Irritation parameter:

cornea opacity score

Basis:

mean

Remarks:

of 3 animals

Time point:

24/48/72 h

Score:

0

Irritation parameter:

iris score

Basis:

mean

Remarks:

of 3 animals

Time point:

24/48/72 h

Score:

0

Irritation parameter:

conjunctivae score

Basis:

mean

Remarks:

of 3 animals

Time point:

24/48/72 h

Score:

0.3

Max. score:

1

Reversibility:

fully reversible within: 48 h

Irritation parameter:

chemosis score

Basis:

mean

Remarks:

of 3 animals

Time point:

24/48/72 h

Score:

0

Interpretation of results:

GHS criteria not met

Conclusions:

According to the EC-standards (as published in the Official Journal of the European Communities, L 110 A, Volume 36, 4 May 1993) and according to the Globally Harmonised System of Classification and Labelling of Chemicals (GHS; UN/ECE 2003) Branching Enzyme, batch PPY 27209 is not irritating to (human) eyes.

Executive summary:

Branching enzyme, batch PPY 27209 was tested for acute eye irritating properties in an experiment with three albino rabbits, according to EC Directive 92/69/EC, method B.5 and OECD Guideline no. 405. Branching Enzyme, batch PPY 27209 caused slight redness of the conjunctivae in the three rabbits.

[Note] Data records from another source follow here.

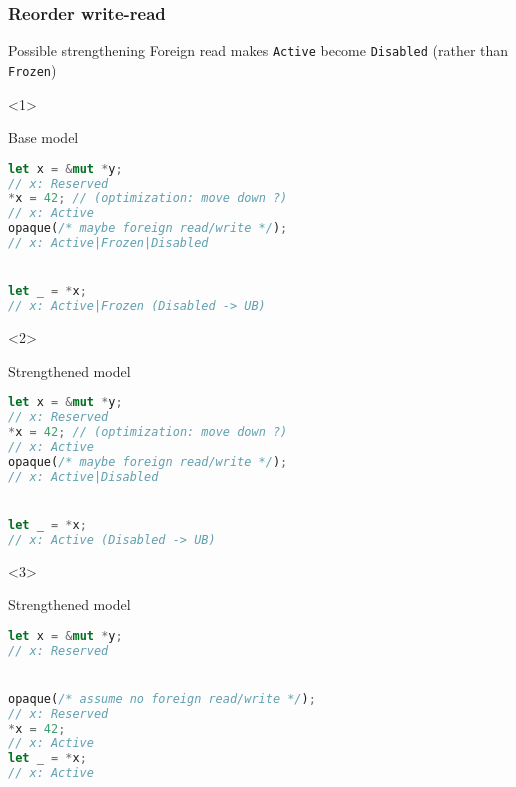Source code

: \begin{frame}[fragile, t]
    \frametitle{Reorder write-read}
    \begin{exampleblock}{Possible strengthening}
        Foreign read makes \texttt{Active} become \texttt{Disabled}
        (rather than \texttt{Frozen})
    \end{exampleblock}


    \begin{onlyenv}<1>
        \begin{block}{{\xmark} Base model}
            \begin{lstlisting}[language=rust, basicstyle=\ttfamily\scriptsize]
let x = &mut *y;
// x: Reserved
*x = 42; // (optimization: move down ?)
// x: Active
opaque(/* maybe foreign read/write */);
// x: Active|Frozen|Disabled


let _ = *x;
// x: Active|Frozen (Disabled -> UB)
            \end{lstlisting}
        \end{block}
    \end{onlyenv}

    \begin{onlyenv}<2>
        \begin{block}{{\cmark} Strengthened model}
            \begin{lstlisting}[language=rust, basicstyle=\ttfamily\scriptsize]
let x = &mut *y;
// x: Reserved
*x = 42; // (optimization: move down ?)
// x: Active
opaque(/* maybe foreign read/write */);
// x: Active|Disabled


let _ = *x;
// x: Active (Disabled -> UB)
            \end{lstlisting}
        \end{block}
    \end{onlyenv}

    \begin{onlyenv}<3>
        \begin{block}{{\cmark} Strengthened model}
            \begin{lstlisting}[language=rust, basicstyle=\ttfamily\scriptsize]
let x = &mut *y;
// x: Reserved


opaque(/* assume no foreign read/write */);
// x: Reserved
*x = 42;
// x: Active
let _ = *x;
// x: Active
            \end{lstlisting}
        \end{block}
    \end{onlyenv}


\end{frame}
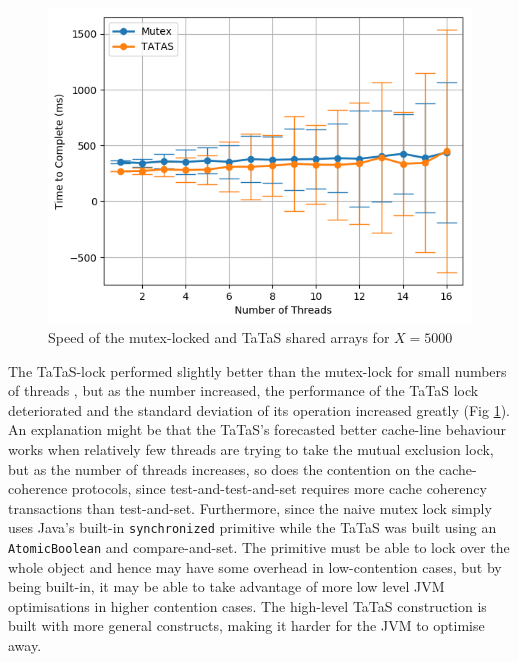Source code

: \documentclass[11pt]{article}
\begin{document}
\begin{figure}
\centering
\includegraphics[scale=0.65]{step4_1.png}
\caption{Speed of the mutex-locked and TaTaS shared arrays for $X=5000$}
\label{fig:step4_1}
\end{figure}


The TaTaS-lock performed slightly better than the mutex-lock for small numbers of threads , but as the number increased, the performance of the TaTaS lock deteriorated and the standard deviation of its operation increased greatly (Fig \ref{fig:step4_1}). An explanation might be that the TaTaS's forecasted better cache-line behaviour works when relatively few threads are trying to take the mutual exclusion lock, but as the number of threads increases, so does the contention on the cache-coherence protocols, since test-and-test-and-set requires more cache coherency transactions than test-and-set. Furthermore, since the naive mutex lock simply uses Java's built-in \texttt{synchronized} primitive while the TaTaS was built using an \texttt{AtomicBoolean} and compare-and-set. The primitive must be able to lock over the whole object and hence may have some overhead in low-contention cases, but by being built-in, it may be able to take advantage of more low level JVM optimisations in higher contention cases. The high-level TaTaS construction is built with more general constructs, making it harder for the JVM to optimise away.
\end{document}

At 48 h after treatment, all eye effects had cleared completely.

According to the EC-standards (as published in the Official Journal of the European Communities, L 110 A, Volume 36, 4 May 1993) and according to the Globally Harmonised System of Classification and Labelling of Chemicals (GHS; UN/ECE 2003) Branching Enzyme, batch PPY 27209 is not irritating to (human) eyes.